MATERIAL SUPPLIED START

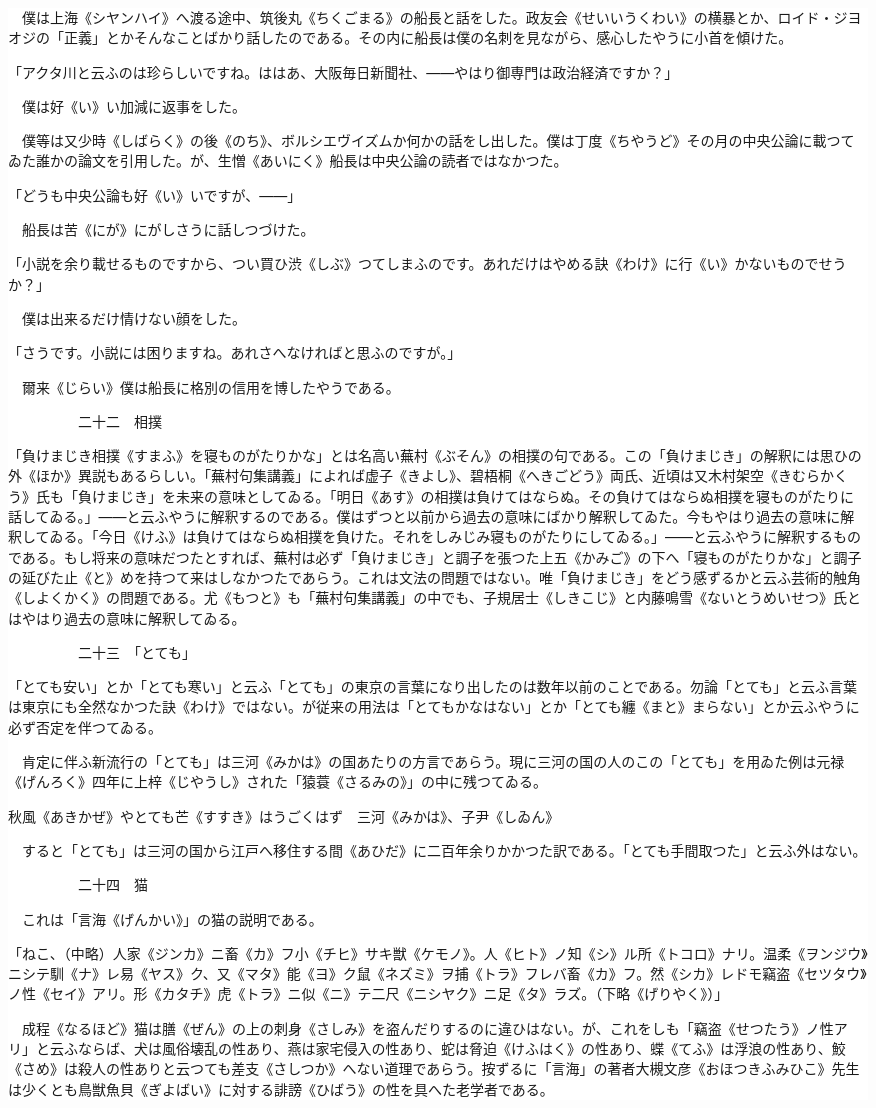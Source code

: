 　僕は上海《シヤンハイ》へ渡る途中、筑後丸《ちくごまる》の船長と話をした。政友会《せいいうくわい》の横暴とか、ロイド・ジヨオジの「正義」とかそんなことばかり話したのである。その内に船長は僕の名刺を見ながら、感心したやうに小首を傾けた。

「アクタ川と云ふのは珍らしいですね。ははあ、大阪毎日新聞社、――やはり御専門は政治経済ですか？」

　僕は好《い》い加減に返事をした。

　僕等は又少時《しばらく》の後《のち》、ボルシエヴイズムか何かの話をし出した。僕は丁度《ちやうど》その月の中央公論に載つてゐた誰かの論文を引用した。が、生憎《あいにく》船長は中央公論の読者ではなかつた。

「どうも中央公論も好《い》いですが、――」

　船長は苦《にが》にがしさうに話しつづけた。

「小説を余り載せるものですから、つい買ひ渋《しぶ》つてしまふのです。あれだけはやめる訣《わけ》に行《い》かないものでせうか？」

　僕は出来るだけ情けない顔をした。

「さうです。小説には困りますね。あれさへなければと思ふのですが。」

　爾来《じらい》僕は船長に格別の信用を博したやうである。



　　　　　二十二　相撲



「負けまじき相撲《すまふ》を寝ものがたりかな」とは名高い蕪村《ぶそん》の相撲の句である。この「負けまじき」の解釈には思ひの外《ほか》異説もあるらしい。「蕪村句集講義」によれば虚子《きよし》、碧梧桐《へきごどう》両氏、近頃は又木村架空《きむらかくう》氏も「負けまじき」を未来の意味としてゐる。「明日《あす》の相撲は負けてはならぬ。その負けてはならぬ相撲を寝ものがたりに話してゐる。」――と云ふやうに解釈するのである。僕はずつと以前から過去の意味にばかり解釈してゐた。今もやはり過去の意味に解釈してゐる。「今日《けふ》は負けてはならぬ相撲を負けた。それをしみじみ寝ものがたりにしてゐる。」――と云ふやうに解釈するものである。もし将来の意味だつたとすれば、蕪村は必ず「負けまじき」と調子を張つた上五《かみご》の下へ「寝ものがたりかな」と調子の延びた止《と》めを持つて来はしなかつたであらう。これは文法の問題ではない。唯「負けまじき」をどう感ずるかと云ふ芸術的触角《しよくかく》の問題である。尤《もつと》も「蕪村句集講義」の中でも、子規居士《しきこじ》と内藤鳴雪《ないとうめいせつ》氏とはやはり過去の意味に解釈してゐる。



　　　　　二十三　「とても」



「とても安い」とか「とても寒い」と云ふ「とても」の東京の言葉になり出したのは数年以前のことである。勿論「とても」と云ふ言葉は東京にも全然なかつた訣《わけ》ではない。が従来の用法は「とてもかなはない」とか「とても纏《まと》まらない」とか云ふやうに必ず否定を伴つてゐる。

　肯定に伴ふ新流行の「とても」は三河《みかは》の国あたりの方言であらう。現に三河の国の人のこの「とても」を用ゐた例は元禄《げんろく》四年に上梓《じやうし》された「猿蓑《さるみの》」の中に残つてゐる。

秋風《あきかぜ》やとても芒《すすき》はうごくはず　三河《みかは》、子尹《しゐん》

　すると「とても」は三河の国から江戸へ移住する間《あひだ》に二百年余りかかつた訳である。「とても手間取つた」と云ふ外はない。



　　　　　二十四　猫



　これは「言海《げんかい》」の猫の説明である。

「ねこ、（中略）人家《ジンカ》ニ畜《カ》フ小《チヒ》サキ獣《ケモノ》。人《ヒト》ノ知《シ》ル所《トコロ》ナリ。温柔《ヲンジウ》ニシテ馴《ナ》レ易《ヤス》ク、又《マタ》能《ヨ》ク鼠《ネズミ》ヲ捕《トラ》フレバ畜《カ》フ。然《シカ》レドモ竊盗《セツタウ》ノ性《セイ》アリ。形《カタチ》虎《トラ》ニ似《ニ》テ二尺《ニシヤク》ニ足《タ》ラズ。（下略《げりやく》）」

　成程《なるほど》猫は膳《ぜん》の上の刺身《さしみ》を盗んだりするのに違ひはない。が、これをしも「竊盗《せつたう》ノ性アリ」と云ふならば、犬は風俗壊乱の性あり、燕は家宅侵入の性あり、蛇は脅迫《けふはく》の性あり、蝶《てふ》は浮浪の性あり、鮫《さめ》は殺人の性ありと云つても差支《さしつか》へない道理であらう。按ずるに「言海」の著者大槻文彦《おほつきふみひこ》先生は少くとも鳥獣魚貝《ぎよばい》に対する誹謗《ひばう》の性を具へた老学者である。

MATERIAL SUPPLIED END

- _YOUR INSTRUCTIONS_:
Your task is to write out, exactly, the line that contains "僕は好《い》い加減に返事をした。" and each line after it to the end of the data, with no other lines.

- _TASK OUTPUT_:
　僕は好《い》い加減に返事をした。

　僕等は又少時《しばらく》の後《のち》、ボルシエヴイズムか何かの話をし出した。僕は丁度《ちやうど》その月の中央公論に載つてゐた誰かの論文を引用した。が、生憎《あいにく》船長は中央公論の読者ではなかつた。

「どうも中央公論も好《い》いですが、――」

　船長は苦《にが》にがしさうに話しつづけた。

「小説を余り載せるものですから、つい買ひ渋《しぶ》つてしまふのです。あれだけはやめる訣《わけ》に行《い》かないものでせうか？」

　僕は出来るだけ情けない顔をした。

「さうです。小説には困りますね。あれさへなければと思ふのですが。」

　爾来《じらい》僕は船長に格別の信用を博したやうである。



　　　　　二十二　相撲



「負けまじき相撲《すまふ》を寝ものがたりかな」とは名高い蕪村《ぶそん》の相撲の句である。この「負けまじき」の解釈には思ひの外《ほか》異説もあるらしい。「蕪村句集講義」によれば虚子《きよし》、碧梧桐《へきごどう》両氏、近頃は又木村架空《きむらかくう》氏も「負けまじき」を未来の意味としてゐる。「明日《あす》の相撲は負けてはならぬ。その負けてはならぬ相撲を寝ものがたりに話してゐる。」――と云ふやうに解釈するのである。僕はずつと以前から過去の意味にばかり解釈してゐた。今もやはり過去の意味に解釈してゐる。「今日《けふ》は負けてはならぬ相撲を負けた。それをしみじみ寝ものがたりにしてゐる。」――と云ふやうに解釈するものである。もし将来の意味だつたとすれば、蕪村は必ず「負けまじき」と調子を張つた上五《かみご》の下へ「寝ものがたりかな」と調子の延びた止《と》めを持つて来はしなかつたであらう。これは文法の問題ではない。唯「負けまじき」をどう感ずるかと云ふ芸術的触角《しよくかく》の問題である。尤《もつと》も「蕪村句集講義」の中でも、子規居士《しきこじ》と内藤鳴雪《ないとうめいせつ》氏とはやはり過去の意味に解釈してゐる。



　　　　　二十三　「とても」



「とても安い」とか「とても寒い」と云ふ「とても」の東京の言葉になり出したのは数年以前のことである。勿論「とても」と云ふ言葉は東京にも全然なかつた訣《わけ》ではない。が従来の用法は「とてもかなはない」とか「とても纏《まと》まらない」とか云ふやうに必ず否定を伴つてゐる。

　肯定に伴ふ新流行の「とても」は三河《みかは》の国あたりの方言であらう。現に三河の国の人のこの「とても」を用ゐた例は元禄《げんろく》四年に上梓《じやうし》された「猿蓑《さるみの》」の中に残つてゐる。

秋風《あきかぜ》やとても芒《すすき》はうごくはず　三河《みかは》、子尹《しゐん》

　すると「とても」は三河の国から江戸へ移住する間《あひだ》に二百年余りかかつた訳である。「とても手間取つた」と云ふ外はない。



　　　　　二十四　猫



　これは「言海《げんかい》」の猫の説明である。

「ねこ、（中略）人家《ジンカ》ニ畜《カ》フ小《チヒ》サキ獣《ケモノ》。人《ヒト》ノ知《シ》ル所《トコロ》ナリ。温柔《ヲンジウ》ニシテ馴《ナ》レ易《ヤス》ク、又《マタ》能《ヨ》ク鼠《ネズミ》ヲ捕《トラ》フレバ畜《カ》フ。然《シカ》レドモ竊盗《セツタウ》ノ性《セイ》アリ。形《カタチ》虎《トラ》ニ似《ニ》テ二尺《ニシヤク》ニ足《タ》ラズ。（下略《げりやく》）」

　成程《なるほど》猫は膳《ぜん》の上の刺身《さしみ》を盗んだりするのに違ひはない。が、これをしも「竊盗《せつたう》ノ性アリ」と云ふならば、犬は風俗壊乱の性あり、燕は家宅侵入の性あり、蛇は脅迫《けふはく》の性あり、蝶《てふ》は浮浪の性あり、鮫《さめ》は殺人の性ありと云つても差支《さしつか》へない道理であらう。按ずるに「言海」の著者大槻文彦《おほつきふみひこ》先生は少くとも鳥獣魚貝《ぎよばい》に対する誹謗《ひばう》の性を具へた老学者である。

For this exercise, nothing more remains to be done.